** SUPPLIED RECORDS follows **

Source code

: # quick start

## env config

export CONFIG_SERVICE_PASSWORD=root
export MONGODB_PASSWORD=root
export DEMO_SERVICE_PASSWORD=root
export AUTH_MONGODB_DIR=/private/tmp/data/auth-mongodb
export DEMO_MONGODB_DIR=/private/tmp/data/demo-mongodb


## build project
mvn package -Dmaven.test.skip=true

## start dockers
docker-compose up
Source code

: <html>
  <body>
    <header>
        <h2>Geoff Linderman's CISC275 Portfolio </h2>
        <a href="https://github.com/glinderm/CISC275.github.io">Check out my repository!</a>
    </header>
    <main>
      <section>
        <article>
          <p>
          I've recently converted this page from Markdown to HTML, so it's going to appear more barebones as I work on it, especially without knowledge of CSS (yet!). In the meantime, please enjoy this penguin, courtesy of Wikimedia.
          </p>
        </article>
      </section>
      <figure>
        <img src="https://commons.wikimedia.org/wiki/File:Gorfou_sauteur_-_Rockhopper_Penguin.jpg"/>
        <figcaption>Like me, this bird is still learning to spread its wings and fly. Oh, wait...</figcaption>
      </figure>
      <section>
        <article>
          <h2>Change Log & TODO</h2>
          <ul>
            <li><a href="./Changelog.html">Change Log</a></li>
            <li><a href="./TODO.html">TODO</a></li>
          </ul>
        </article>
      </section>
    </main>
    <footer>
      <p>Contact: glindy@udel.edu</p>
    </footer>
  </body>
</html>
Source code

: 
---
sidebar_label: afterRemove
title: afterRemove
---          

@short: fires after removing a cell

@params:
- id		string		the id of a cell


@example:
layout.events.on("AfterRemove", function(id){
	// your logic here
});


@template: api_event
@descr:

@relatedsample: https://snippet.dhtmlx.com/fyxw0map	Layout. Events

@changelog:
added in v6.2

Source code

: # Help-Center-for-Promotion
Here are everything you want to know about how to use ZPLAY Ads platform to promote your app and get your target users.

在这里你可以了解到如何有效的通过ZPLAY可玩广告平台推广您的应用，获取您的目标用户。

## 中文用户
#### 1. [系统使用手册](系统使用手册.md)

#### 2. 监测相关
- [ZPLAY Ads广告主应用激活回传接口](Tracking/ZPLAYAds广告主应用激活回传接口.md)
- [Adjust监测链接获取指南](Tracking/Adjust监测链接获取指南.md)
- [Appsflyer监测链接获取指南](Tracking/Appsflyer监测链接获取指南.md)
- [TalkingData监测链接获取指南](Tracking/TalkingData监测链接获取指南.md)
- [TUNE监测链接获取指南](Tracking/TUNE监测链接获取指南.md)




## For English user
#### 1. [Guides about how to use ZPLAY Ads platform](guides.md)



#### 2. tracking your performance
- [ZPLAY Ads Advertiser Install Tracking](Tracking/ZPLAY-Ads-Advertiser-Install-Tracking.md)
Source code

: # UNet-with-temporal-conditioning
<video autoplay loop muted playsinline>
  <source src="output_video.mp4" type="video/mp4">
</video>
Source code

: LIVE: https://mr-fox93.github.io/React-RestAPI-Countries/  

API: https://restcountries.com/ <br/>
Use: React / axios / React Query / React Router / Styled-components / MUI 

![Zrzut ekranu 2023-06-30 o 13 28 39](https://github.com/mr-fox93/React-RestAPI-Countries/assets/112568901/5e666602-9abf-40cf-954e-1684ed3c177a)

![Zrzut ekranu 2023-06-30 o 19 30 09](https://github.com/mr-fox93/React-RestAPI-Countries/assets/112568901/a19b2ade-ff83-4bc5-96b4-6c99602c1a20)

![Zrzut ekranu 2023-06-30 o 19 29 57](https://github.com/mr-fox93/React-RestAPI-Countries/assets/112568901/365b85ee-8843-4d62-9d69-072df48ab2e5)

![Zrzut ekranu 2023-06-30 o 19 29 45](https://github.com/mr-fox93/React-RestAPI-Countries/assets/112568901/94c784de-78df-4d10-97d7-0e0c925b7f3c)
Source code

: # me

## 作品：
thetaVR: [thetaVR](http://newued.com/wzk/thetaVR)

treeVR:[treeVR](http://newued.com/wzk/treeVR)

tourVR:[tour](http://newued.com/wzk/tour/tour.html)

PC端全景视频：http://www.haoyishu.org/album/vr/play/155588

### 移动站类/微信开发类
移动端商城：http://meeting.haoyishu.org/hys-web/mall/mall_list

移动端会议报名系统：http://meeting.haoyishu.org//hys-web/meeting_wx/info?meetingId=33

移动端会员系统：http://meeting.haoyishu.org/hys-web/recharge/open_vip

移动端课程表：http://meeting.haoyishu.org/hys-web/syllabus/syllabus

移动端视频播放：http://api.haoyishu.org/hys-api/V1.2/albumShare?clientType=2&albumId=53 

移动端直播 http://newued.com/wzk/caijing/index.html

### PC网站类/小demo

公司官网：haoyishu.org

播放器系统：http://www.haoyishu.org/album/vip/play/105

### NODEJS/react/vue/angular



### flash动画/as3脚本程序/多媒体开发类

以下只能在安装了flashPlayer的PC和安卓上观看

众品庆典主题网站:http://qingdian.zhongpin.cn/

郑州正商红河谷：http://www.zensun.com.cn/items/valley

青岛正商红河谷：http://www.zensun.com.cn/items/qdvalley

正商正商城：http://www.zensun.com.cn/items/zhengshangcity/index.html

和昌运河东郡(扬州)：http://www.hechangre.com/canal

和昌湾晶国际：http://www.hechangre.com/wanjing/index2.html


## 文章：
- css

** End of SUPPLIED RECORDS **

> ASSIGNMENT
All the entries must be retyped exactly.

> COMPLETED TASK
Source code

: # quick start

## env config

export CONFIG_SERVICE_PASSWORD=root
export MONGODB_PASSWORD=root
export DEMO_SERVICE_PASSWORD=root
export AUTH_MONGODB_DIR=/private/tmp/data/auth-mongodb
export DEMO_MONGODB_DIR=/private/tmp/data/demo-mongodb


## build project
mvn package -Dmaven.test.skip=true

## start dockers
docker-compose up
Source code

: <html>
  <body>
    <header>
        <h2>Geoff Linderman's CISC275 Portfolio </h2>
        <a href="https://github.com/glinderm/CISC275.github.io">Check out my repository!</a>
    </header>
    <main>
      <section>
        <article>
          <p>
          I've recently converted this page from Markdown to HTML, so it's going to appear more barebones as I work on it, especially without knowledge of CSS (yet!). In the meantime, please enjoy this penguin, courtesy of Wikimedia.
          </p>
        </article>
      </section>
      <figure>
        <img src="https://commons.wikimedia.org/wiki/File:Gorfou_sauteur_-_Rockhopper_Penguin.jpg"/>
        <figcaption>Like me, this bird is still learning to spread its wings and fly. Oh, wait...</figcaption>
      </figure>
      <section>
        <article>
          <h2>Change Log & TODO</h2>
          <ul>
            <li><a href="./Changelog.html">Change Log</a></li>
            <li><a href="./TODO.html">TODO</a></li>
          </ul>
        </article>
      </section>
    </main>
    <footer>
      <p>Contact: glindy@udel.edu</p>
    </footer>
  </body>
</html>
Source code

: 
---
sidebar_label: afterRemove
title: afterRemove
---          

@short: fires after removing a cell

@params:
- id		string		the id of a cell


@example:
layout.events.on("AfterRemove", function(id){
	// your logic here
});


@template: api_event
@descr:

@relatedsample: https://snippet.dhtmlx.com/fyxw0map	Layout. Events

@changelog:
added in v6.2

Source code

: # Help-Center-for-Promotion
Here are everything you want to know about how to use ZPLAY Ads platform to promote your app and get your target users.

在这里你可以了解到如何有效的通过ZPLAY可玩广告平台推广您的应用，获取您的目标用户。

## 中文用户
#### 1. [系统使用手册](系统使用手册.md)

#### 2. 监测相关
- [ZPLAY Ads广告主应用激活回传接口](Tracking/ZPLAYAds广告主应用激活回传接口.md)
- [Adjust监测链接获取指南](Tracking/Adjust监测链接获取指南.md)
- [Appsflyer监测链接获取指南](Tracking/Appsflyer监测链接获取指南.md)
- [TalkingData监测链接获取指南](Tracking/TalkingData监测链接获取指南.md)
- [TUNE监测链接获取指南](Tracking/TUNE监测链接获取指南.md)




## For English user
#### 1. [Guides about how to use ZPLAY Ads platform](guides.md)



#### 2. tracking your performance
- [ZPLAY Ads Advertiser Install Tracking](Tracking/ZPLAY-Ads-Advertiser-Install-Tracking.md)
Source code

: # UNet-with-temporal-conditioning
<video autoplay loop muted playsinline>
  <source src="output_video.mp4" type="video/mp4">
</video>
Source code

: LIVE: https://mr-fox93.github.io/React-RestAPI-Countries/  

API: https://restcountries.com/ <br/>
Use: React / axios / React Query / React Router / Styled-components / MUI 

![Zrzut ekranu 2023-06-30 o 13 28 39](https://github.com/mr-fox93/React-RestAPI-Countries/assets/112568901/5e666602-9abf-40cf-954e-1684ed3c177a)

![Zrzut ekranu 2023-06-30 o 19 30 09](https://github.com/mr-fox93/React-RestAPI-Countries/assets/112568901/a19b2ade-ff83-4bc5-96b4-6c99602c1a20)

![Zrzut ekranu 2023-06-30 o 19 29 57](https://github.com/mr-fox93/React-RestAPI-Countries/assets/112568901/365b85ee-8843-4d62-9d69-072df48ab2e5)

![Zrzut ekranu 2023-06-30 o 19 29 45](https://github.com/mr-fox93/React-RestAPI-Countries/assets/112568901/94c784de-78df-4d10-97d7-0e0c925b7f3c)
Source code

: # me

## 作品：
thetaVR: [thetaVR](http://newued.com/wzk/thetaVR)

treeVR:[treeVR](http://newued.com/wzk/treeVR)

tourVR:[tour](http://newued.com/wzk/tour/tour.html)

PC端全景视频：http://www.haoyishu.org/album/vr/play/155588

### 移动站类/微信开发类
移动端商城：http://meeting.haoyishu.org/hys-web/mall/mall_list

移动端会议报名系统：http://meeting.haoyishu.org//hys-web/meeting_wx/info?meetingId=33

移动端会员系统：http://meeting.haoyishu.org/hys-web/recharge/open_vip

移动端课程表：http://meeting.haoyishu.org/hys-web/syllabus/syllabus

移动端视频播放：http://api.haoyishu.org/hys-api/V1.2/albumShare?clientType=2&albumId=53 

移动端直播 http://newued.com/wzk/caijing/index.html

### PC网站类/小demo

公司官网：haoyishu.org

播放器系统：http://www.haoyishu.org/album/vip/play/105

### NODEJS/react/vue/angular



### flash动画/as3脚本程序/多媒体开发类

以下只能在安装了flashPlayer的PC和安卓上观看

众品庆典主题网站:http://qingdian.zhongpin.cn/

郑州正商红河谷：http://www.zensun.com.cn/items/valley

青岛正商红河谷：http://www.zensun.com.cn/items/qdvalley

正商正商城：http://www.zensun.com.cn/items/zhengshangcity/index.html

和昌运河东郡(扬州)：http://www.hechangre.com/canal

和昌湾晶国际：http://www.hechangre.com/wanjing/index2.html


## 文章：
- css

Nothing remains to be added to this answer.